Rate Limiting for AI Agents: how to contain request spikes and retry storms

Practical rate limiting in production: per-user/per-tenant/global limits, burst control, retry_after, backoff, audit logs, and alerting.
On this page
  1. Idea in 30 seconds
  2. Problem
  3. Solution
  4. Rate limiting β‰  step limits
  5. Rate-limiting control components
  6. How it looks in architecture
  7. Example
  8. In code it looks like this
  9. How it looks during execution
  10. Scenario 1: stopped by tenant limit
  11. Scenario 2: burst spike
  12. Scenario 3: normal execution
  13. Common mistakes
  14. Self-check
  15. FAQ
  16. Where Rate Limiting fits in the system
  17. Related pages

Idea in 30 seconds

Rate limiting is a runtime control that limits the frequency of an agent's external calls, so request spikes and retry storms do not escalate in production.

When you need it: when an agent frequently calls model/tool APIs, has retry logic, and runs under peak load.

Problem

Without rate limiting, one unstable service quickly creates a chain: retry β†’ call β†’ retry again.
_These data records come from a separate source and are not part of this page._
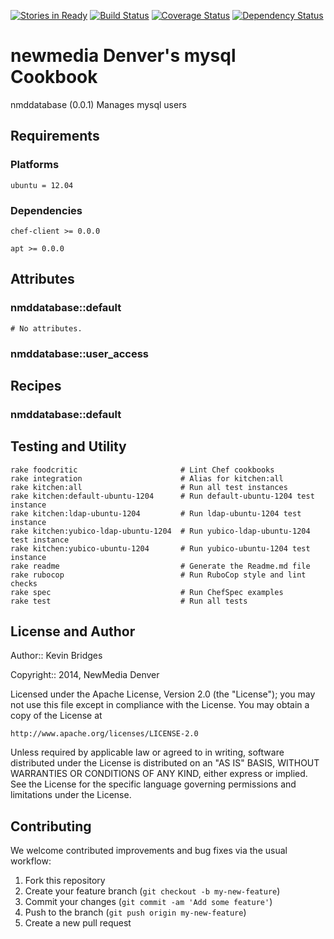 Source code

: [![Stories in Ready](https://badge.waffle.io/arknoll/nmddatabase.png?label=ready&title=Ready)](https://waffle.io/arknoll/nmddatabase)
[![Build Status](https://travis-ci.org/arknoll/nmddatabase.svg?branch=master)](https://travis-ci.org/arknoll/nmddatabase) [![Coverage Status](https://coveralls.io/repos/arknoll/nmddatabase/badge.png?branch=master)](https://coveralls.io/r/arknoll/nmddatabase?branch=master) [![Dependency Status](https://gemnasium.com/arknoll/nmddatabase.svg)](https://gemnasium.com/arknoll/nmddatabase)

newmedia Denver's mysql Cookbook
================================

nmddatabase (0.0.1) Manages mysql users


Requirements
------------

### Platforms

`ubuntu = 12.04`

### Dependencies

`chef-client >= 0.0.0`

`apt >= 0.0.0`


Attributes
----------

### nmddatabase::default
    # No attributes.

### nmddatabase::user_access


Recipes
-------

### nmddatabase::default


Testing and Utility
-------

    rake foodcritic                       # Lint Chef cookbooks
    rake integration                      # Alias for kitchen:all
    rake kitchen:all                      # Run all test instances
    rake kitchen:default-ubuntu-1204      # Run default-ubuntu-1204 test instance
    rake kitchen:ldap-ubuntu-1204         # Run ldap-ubuntu-1204 test instance
    rake kitchen:yubico-ldap-ubuntu-1204  # Run yubico-ldap-ubuntu-1204 test instance
    rake kitchen:yubico-ubuntu-1204       # Run yubico-ubuntu-1204 test instance
    rake readme                           # Generate the Readme.md file
    rake rubocop                          # Run RuboCop style and lint checks
    rake spec                             # Run ChefSpec examples
    rake test                             # Run all tests


License and Author
------------------

Author:: Kevin Bridges

Copyright:: 2014, NewMedia Denver

Licensed under the Apache License, Version 2.0 (the "License");
you may not use this file except in compliance with the License.
You may obtain a copy of the License at

    http://www.apache.org/licenses/LICENSE-2.0

Unless required by applicable law or agreed to in writing, software
distributed under the License is distributed on an "AS IS" BASIS,
WITHOUT WARRANTIES OR CONDITIONS OF ANY KIND, either express or implied.
See the License for the specific language governing permissions and
limitations under the License.

Contributing
------------

We welcome contributed improvements and bug fixes via the usual workflow:

1. Fork this repository
2. Create your feature branch (`git checkout -b my-new-feature`)
3. Commit your changes (`git commit -am 'Add some feature'`)
4. Push to the branch (`git push origin my-new-feature`)
5. Create a new pull request

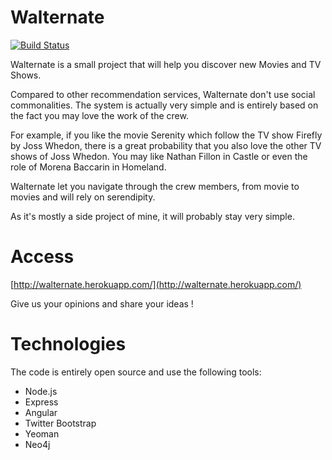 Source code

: Walternate
==========

[![Build Status](https://travis-ci.org/[athieriot]/[walternate].png)](https://travis-ci.org/[athieriot]/[walternate])

Walternate is a small project that will help you discover new Movies and TV Shows.

Compared to other recommendation services, Walternate don't use social commonalities.
The system is actually very simple and is entirely based on the fact you may love the work of the crew.

For example, if you like the movie Serenity which follow the TV show Firefly by Joss Whedon, there is a great probability that you also love the other TV shows of Joss Whedon. 
You may like Nathan Fillon in Castle or even the role of Morena Baccarin in Homeland.

Walternate let you navigate through the crew members, from movie to movies and will rely on serendipity.

As it's mostly a side project of mine, it will probably stay very simple.

Access
======

[http://walternate.herokuapp.com/](http://walternate.herokuapp.com/)

Give us your opinions and share your ideas !

Technologies
============

The code is entirely open source and use the following tools:

- Node.js
- Express
- Angular
- Twitter Bootstrap
- Yeoman
- Neo4j
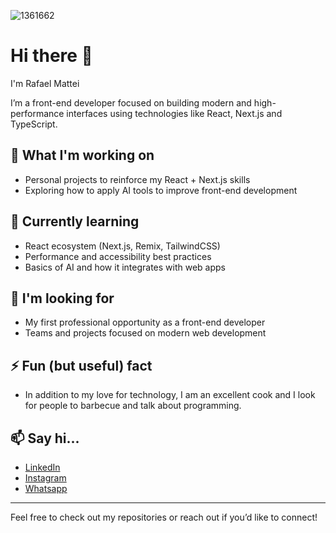 ![1361662](https://github.com/user-attachments/assets/bb4ef8ff-892a-49a8-bdb5-c6fbbca14083)

# Hi there 👋  
I'm Rafael Mattei

I’m a front-end developer focused on building modern and high-performance interfaces using technologies like React, Next.js and TypeScript.  

## 🚀 What I'm working on
- Personal projects to reinforce my React + Next.js skills
- Exploring how to apply AI tools to improve front-end development

## 🌱 Currently learning
- React ecosystem (Next.js, Remix, TailwindCSS)
- Performance and accessibility best practices
- Basics of AI and how it integrates with web apps

## 🤝 I'm looking for
- My first professional opportunity as a front-end developer
- Teams and projects focused on modern web development

## ⚡ Fun (but useful) fact
- In addition to my love for technology, I am an excellent cook and I look for people to barbecue and talk about programming.

## 📫 Say hi...
- [LinkedIn](https://www.linkedin.com/in/rafaelrmattei)
- [Instagram](https://www.instagram.com/rafaa.mattei/)
- [Whatsapp](https://wa.me/5541988362556)
  
---

Feel free to check out my repositories or reach out if you’d like to connect!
In demo environments this is barely visible. In production, that behavior creates waves of 429/5xx, queue growth, and latency.

The worst part is that the incident self-amplifies:

  • one overly active user consumes quotas
  • one tenant "chokes" others
  • a global spike breaks dependencies for everyone at once

And every minute without call-frequency control adds more retries, queues, and latency, until the system effectively DDoSes itself.

Analogy: it is like a metered ramp onto a highway. Without flow control, even a good road becomes a traffic jam within minutes.

Solution

The solution is to add a centralized rate-limit policy layer in runtime and tool gateway. Every external agent call is checked against per_user, per_tenant, global, and burst_tokens limits.

Policy returns a technical decision: allow or stop with explicit reason:

  • rate_limited_user
  • rate_limited_tenant
  • rate_limited_global
  • burst_limited

When stop is returned, runtime sends retry_after_ms to the client and does not execute the call. This is a separate system layer, not part of prompt or model logic.

Rate limiting β‰  step limits

These are different control levels:

  • Rate limiting limits frequency of external calls.
  • Step limits limit runtime-loop length and behavior.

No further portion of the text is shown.